Marcuse, d’ailleurs, avait fort bien perçu que la promotion du désir se heurterait un jour ou l’autre à l’obstacle de la mort, cette finitude incontournable. Il pensait pouvoir le franchir : «  La nécessité de la mort ne réfute pas la possibilité de la libération finale. Comme toutes les autres nécessités, elle peut être rendue rationnelle, indolore. Les hommes peuvent mourir sans angoisse s’ils savent que ce qu’ils aiment est protégé de la misère et de l’abandon. Après une vie comblée, ils peuvent prendre sur eux de mourir au moment de leur choix.  » Ce propos tiré d’Éros et civilisation (Minuit, 1963) est prophétique. Il rend compte de notre actualité immédiate avec ce projet macroniste d’encadrer la fin de vie par de nouvelles dispositions législatives. La société trouve là son horizon presque ultime. Le politique institutionnel s’empare de l’existentiel fondamental, en tentant de le réguler. Et cela en dépit des interdits métaphysiques qui continuent à planer sur les questions de vie et de mort. Ces interdits qu’un Pierre Legendre n’a cessé de rappeler, en dépit de son agnosticisme, parce qu’il les savait constitutifs de notre humanité.

L’existentiel se rapporte aussi à une phénoménologie des données de la vie. En deçà des positions dites conservatrices ou progressistes, il convient de se rendre compte de ce qu’il en est des conditions de prise en charge des personnes aux portes de la mort. Le petit livre que Régis Debray vient de publier avec son ami le docteur Claude Grange est bienvenu parce qu’il se situe justement sur le plan existentiel. Spécialiste des soins palliatifs, ce médecin est, sur le terrain, aux côtés de personnes fragiles qui n’ont plus la possibilité de recourir à des traitements curatifs. Ce n’est pas une raison suffisante pour recourir à la piqûre libératrice qui pourrait faire l’économie d’une telle dépense d’énergie et d’argent. Non, l’euthanasie ou le suicide assisté ne sont pas les solutions bienfaisantes qui éloigneraient définitivement le cauchemar des souffrances terminales.

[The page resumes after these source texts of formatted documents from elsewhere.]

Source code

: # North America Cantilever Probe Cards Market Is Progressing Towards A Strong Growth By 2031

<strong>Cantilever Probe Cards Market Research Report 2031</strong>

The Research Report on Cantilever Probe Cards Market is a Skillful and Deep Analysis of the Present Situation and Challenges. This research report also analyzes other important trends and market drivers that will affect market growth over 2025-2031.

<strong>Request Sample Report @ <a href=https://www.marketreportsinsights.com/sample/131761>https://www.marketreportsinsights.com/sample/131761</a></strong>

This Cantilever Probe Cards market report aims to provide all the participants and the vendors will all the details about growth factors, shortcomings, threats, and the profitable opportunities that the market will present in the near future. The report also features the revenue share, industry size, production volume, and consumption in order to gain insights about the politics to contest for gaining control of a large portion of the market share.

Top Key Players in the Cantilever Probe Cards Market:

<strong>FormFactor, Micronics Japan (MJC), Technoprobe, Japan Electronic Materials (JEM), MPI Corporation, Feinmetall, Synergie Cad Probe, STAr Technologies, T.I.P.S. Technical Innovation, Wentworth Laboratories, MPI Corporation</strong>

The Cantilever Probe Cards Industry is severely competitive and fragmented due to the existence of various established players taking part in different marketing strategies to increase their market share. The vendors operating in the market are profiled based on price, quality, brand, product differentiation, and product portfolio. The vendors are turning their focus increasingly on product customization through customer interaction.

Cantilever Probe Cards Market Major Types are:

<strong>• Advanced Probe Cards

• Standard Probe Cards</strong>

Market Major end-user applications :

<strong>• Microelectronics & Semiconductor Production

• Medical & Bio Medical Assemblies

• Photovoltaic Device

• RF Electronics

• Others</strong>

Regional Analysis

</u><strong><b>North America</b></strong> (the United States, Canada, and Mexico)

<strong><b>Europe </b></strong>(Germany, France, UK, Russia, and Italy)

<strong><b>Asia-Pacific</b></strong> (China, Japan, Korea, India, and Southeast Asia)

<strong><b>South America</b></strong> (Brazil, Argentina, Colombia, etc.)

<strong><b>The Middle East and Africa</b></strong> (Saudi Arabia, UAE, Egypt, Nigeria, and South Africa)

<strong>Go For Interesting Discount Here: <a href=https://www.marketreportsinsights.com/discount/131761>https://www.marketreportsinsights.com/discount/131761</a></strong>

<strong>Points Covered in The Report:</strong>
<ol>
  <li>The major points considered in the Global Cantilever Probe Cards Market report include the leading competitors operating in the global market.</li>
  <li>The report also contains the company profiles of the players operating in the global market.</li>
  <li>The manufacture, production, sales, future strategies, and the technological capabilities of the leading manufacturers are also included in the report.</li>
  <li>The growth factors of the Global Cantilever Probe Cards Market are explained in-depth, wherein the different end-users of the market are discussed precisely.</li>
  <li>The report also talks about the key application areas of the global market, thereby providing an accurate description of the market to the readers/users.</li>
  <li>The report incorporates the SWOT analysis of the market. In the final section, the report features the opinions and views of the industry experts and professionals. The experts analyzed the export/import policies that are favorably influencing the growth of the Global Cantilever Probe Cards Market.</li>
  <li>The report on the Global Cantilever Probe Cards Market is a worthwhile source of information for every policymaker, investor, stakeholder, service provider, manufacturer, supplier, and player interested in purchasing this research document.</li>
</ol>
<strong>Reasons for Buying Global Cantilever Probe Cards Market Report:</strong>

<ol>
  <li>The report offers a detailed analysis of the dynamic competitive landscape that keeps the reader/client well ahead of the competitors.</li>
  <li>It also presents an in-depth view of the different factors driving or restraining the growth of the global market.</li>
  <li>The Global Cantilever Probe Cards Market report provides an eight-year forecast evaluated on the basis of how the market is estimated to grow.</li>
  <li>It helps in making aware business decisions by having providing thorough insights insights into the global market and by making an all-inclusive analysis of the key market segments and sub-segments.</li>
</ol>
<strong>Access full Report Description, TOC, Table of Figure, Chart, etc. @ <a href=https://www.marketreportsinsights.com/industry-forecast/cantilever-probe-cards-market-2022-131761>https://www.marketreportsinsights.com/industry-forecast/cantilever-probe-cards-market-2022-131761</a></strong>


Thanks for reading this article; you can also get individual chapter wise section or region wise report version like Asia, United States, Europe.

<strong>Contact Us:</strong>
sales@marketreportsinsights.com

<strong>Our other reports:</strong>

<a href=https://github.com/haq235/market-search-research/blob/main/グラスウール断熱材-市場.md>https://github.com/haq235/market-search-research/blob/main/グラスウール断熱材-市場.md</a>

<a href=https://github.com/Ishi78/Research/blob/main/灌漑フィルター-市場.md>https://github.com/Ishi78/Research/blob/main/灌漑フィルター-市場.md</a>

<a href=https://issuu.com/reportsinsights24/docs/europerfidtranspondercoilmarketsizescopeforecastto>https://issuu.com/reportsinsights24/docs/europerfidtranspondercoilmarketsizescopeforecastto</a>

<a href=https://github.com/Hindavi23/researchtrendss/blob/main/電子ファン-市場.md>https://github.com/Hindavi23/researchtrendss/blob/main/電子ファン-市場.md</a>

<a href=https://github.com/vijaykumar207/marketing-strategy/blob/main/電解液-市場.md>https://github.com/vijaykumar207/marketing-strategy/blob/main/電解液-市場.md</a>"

Il y a cette constatation sur laquelle s’accorde l’ensemble des soignants : «   Pendant plus de 25 ans, j’ai eu des malades concernés par le sujet, et curieusement ce n’est pas ce qu’ils me demandaient à partir du moment où ils étaient soulagés et accompagnés. Durant toute cette période, je crois n’avoir eu que trois demandes persistantes malgré les soins prodigués.  » Trois demandes sur des milliers de malades assistés ! Voilà qui relativise l’écho donné par les médias à la revendication euthanasique, plébiscitée dans les sondages. Un témoignage comme celui du docteur Grange fait prendre conscience de la spécificité du rôle de celui dont la vocation est d’assister des malades : «  Donner la possibilité aux médecins de provoquer la mort est fondamentalement contraire à l’éthique de soin et à la vocation de médecin.  » Le serment d’Hippocrate n’est nullement dépassé. Si le droit de donner la mort était, quelque jour, conféré par la loi, il ne saurait toucher l’univers médical dont ce n’est pas le rôle.

On se souvient que Michel Houellebecq, dans « La Carte et le Territoire », s’est intéressé au cas de la Suisse, qui a admis le suicide assisté mais qui dispose de structures particulières, non médicales, pour ce genre de pratique. Pratique qui, au demeurant, provoque la révolte du romancier. Au moins ne doit-on pas confondre les ordres, si cette notion pascalienne a un sens dans un tel domaine. L’ordre sanitaire et médical ne se comprend pas sans la sérénité et la bienveillance d’un lieu d’accueil à nos fragilités. Là-dessus, le docteur Grange a beaucoup à nous apprendre.

Contrairement à ce qu’on présuppose, les secteurs dévolus aux soins palliatifs ne sont pas des lieux de douleur insupportable ni même de souffrance morale indicible. Mais pour le comprendre, il faut surmonter nos appréhensions à l’exemple de ce guide qui, au début, les partageait, au point d’être inhibé devant ce type de soin. Mais Claude Grange a découvert qu’il y avait beaucoup à apprendre d’une certaine sagesse africaine qui nous fait honte du mépris pour le grand âge. ■

P.S. : On ne saurait trop remercier Régis Debray d’avoir provoqué le beau témoignage de son ami. J’aurais cependant à lui exprimer quelques réserves sur son propre point de vue. Cela viendra si l’occasion nous en est donnée.